Poichè era veramente in pericolo di morte, dopo tutto. Un momento, un colpo mal parato, una mossa abile di Carisi... Ah maledizione! Ma perchè, perchè?... E quegli sciagurati, Serristano e gli altri, che non avevano saputo impedire, che discutevano il modo di far ammazzare quel ragazzo... E tutto ciò... per una parola, un'inavvertenza! Ah non poteva... non doveva essere!
Ebbe un impulso frenetico di far qualcosa, qualunque cosa, per stornare il pericolo. Mille confuse suggestioni si urtarono nel cervello di quella donna. Scrivere a Serristano, avvertir la Questura, telegrafare a Tecla.
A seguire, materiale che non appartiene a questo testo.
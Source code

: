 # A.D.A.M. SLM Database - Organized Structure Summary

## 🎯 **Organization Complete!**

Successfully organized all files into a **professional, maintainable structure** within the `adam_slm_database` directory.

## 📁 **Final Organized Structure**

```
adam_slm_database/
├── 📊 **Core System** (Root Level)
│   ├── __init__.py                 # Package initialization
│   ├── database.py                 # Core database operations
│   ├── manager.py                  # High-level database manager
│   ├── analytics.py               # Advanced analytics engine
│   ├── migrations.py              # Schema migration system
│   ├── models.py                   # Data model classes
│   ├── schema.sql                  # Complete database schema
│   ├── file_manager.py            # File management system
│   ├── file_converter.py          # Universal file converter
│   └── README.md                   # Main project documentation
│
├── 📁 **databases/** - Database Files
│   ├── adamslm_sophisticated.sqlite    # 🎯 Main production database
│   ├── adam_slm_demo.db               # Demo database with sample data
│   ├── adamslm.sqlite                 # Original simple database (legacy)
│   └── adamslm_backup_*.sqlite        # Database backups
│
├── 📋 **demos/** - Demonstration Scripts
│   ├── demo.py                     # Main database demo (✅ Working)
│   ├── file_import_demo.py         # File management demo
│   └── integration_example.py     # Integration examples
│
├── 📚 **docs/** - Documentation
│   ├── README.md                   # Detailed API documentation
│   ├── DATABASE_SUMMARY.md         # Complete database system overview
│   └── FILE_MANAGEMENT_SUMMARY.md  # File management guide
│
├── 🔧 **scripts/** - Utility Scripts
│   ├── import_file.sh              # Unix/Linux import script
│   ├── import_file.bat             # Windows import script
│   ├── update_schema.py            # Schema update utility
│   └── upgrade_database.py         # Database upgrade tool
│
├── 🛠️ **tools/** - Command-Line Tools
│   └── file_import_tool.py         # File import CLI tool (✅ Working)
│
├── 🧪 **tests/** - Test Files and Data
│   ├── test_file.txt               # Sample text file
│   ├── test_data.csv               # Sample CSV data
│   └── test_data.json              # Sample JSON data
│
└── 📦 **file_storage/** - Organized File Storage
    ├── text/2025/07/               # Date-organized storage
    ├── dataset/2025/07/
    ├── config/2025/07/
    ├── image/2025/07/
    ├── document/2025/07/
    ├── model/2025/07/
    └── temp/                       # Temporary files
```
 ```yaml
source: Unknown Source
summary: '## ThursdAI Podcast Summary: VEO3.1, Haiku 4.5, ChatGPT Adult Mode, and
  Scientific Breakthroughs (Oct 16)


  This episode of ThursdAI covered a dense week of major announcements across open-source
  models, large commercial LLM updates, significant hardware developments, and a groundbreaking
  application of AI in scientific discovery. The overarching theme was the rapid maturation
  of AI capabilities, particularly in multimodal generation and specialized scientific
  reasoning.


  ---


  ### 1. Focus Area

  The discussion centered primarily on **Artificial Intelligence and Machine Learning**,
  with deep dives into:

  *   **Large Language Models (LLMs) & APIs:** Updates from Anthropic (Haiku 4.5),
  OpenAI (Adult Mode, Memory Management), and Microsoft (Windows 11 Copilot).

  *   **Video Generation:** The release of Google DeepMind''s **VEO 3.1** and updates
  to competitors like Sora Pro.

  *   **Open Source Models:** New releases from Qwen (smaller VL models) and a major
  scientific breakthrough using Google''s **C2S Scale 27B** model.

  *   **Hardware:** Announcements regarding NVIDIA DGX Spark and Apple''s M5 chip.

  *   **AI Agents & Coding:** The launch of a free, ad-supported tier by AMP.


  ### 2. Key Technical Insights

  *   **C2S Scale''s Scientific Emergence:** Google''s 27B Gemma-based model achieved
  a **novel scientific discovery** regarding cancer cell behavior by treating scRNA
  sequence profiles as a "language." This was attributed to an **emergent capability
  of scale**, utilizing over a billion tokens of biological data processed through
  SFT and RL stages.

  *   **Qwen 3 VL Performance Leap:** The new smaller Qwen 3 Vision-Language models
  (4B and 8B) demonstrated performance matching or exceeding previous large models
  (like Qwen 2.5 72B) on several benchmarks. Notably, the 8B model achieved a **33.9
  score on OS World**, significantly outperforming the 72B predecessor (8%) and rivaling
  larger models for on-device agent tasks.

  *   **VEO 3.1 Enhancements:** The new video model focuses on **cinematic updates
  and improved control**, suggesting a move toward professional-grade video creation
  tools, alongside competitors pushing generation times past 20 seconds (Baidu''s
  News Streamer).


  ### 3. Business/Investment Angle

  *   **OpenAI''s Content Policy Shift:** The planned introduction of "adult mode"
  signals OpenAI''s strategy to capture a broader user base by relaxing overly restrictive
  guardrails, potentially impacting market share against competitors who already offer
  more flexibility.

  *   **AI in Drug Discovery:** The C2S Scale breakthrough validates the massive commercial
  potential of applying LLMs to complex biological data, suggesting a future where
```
Ma tosto, per una inevitabile reazione di buon senso, sentì quanto tutto ciò fosse impossibile.
Erano ancora i fantasmi della terribile notte insonne da lei passata, le insane idee che un istante arrecava e l'altro metteva in fuga. Sorrise con una beffarda ironia di sè stessa.
No, la legge mondana voleva così; il pregiudizio, la voce pubblica. Se non si batteva, Roberto sarebbe stato un vigliacco. E non lo era... no... non lo era! Andrebbe sul terreno e in modo degno di lui, del suo nome, dell'amore di... sua madre.
Con uno strano impulso di orgoglio, si chinò ancora su di lui, frenando un subito desiderio di accarezzare quella giovane fronte.
Certo, l'avrebbe protetto il sangue freddo che ella aveva sempre rilevato nel suo contegno, quella padronanza di sè stesso che gli era propria e che pareva tutto propiziargli, tutto semplificare attorno a lui. Quella calma gaja dell'esistenza ch'egli pareva quasi comunicare anche a lei, mettendo come un riposo, un ambiente più aerato nella gravità complicata dei suoi pensieri e delle sue abitudini. Ah com'era mutata, in realtà, la sua vita, dacchè Roberto aveva cominciato a frequentar casa sua! Che raggio di sole, di gioventù aveva portato con sè! Qualcosa di così nuovo, di sì fresco... si dolce...
S'arrestò ad un tratto, nella mente di quella donna, l'irruenza di quei pensieri. Le parve notare che Roberto non dormisse più quietamente, come poc'anzi.
Così era. Il giovane si moveva di frequente: come se stesse a disagio. Lievi contrazioni agitavano i suoi muscoli e non andò guari che le sue fattezze assunsero un'espressione angosciata. Evidentemente, lottava con un incubo.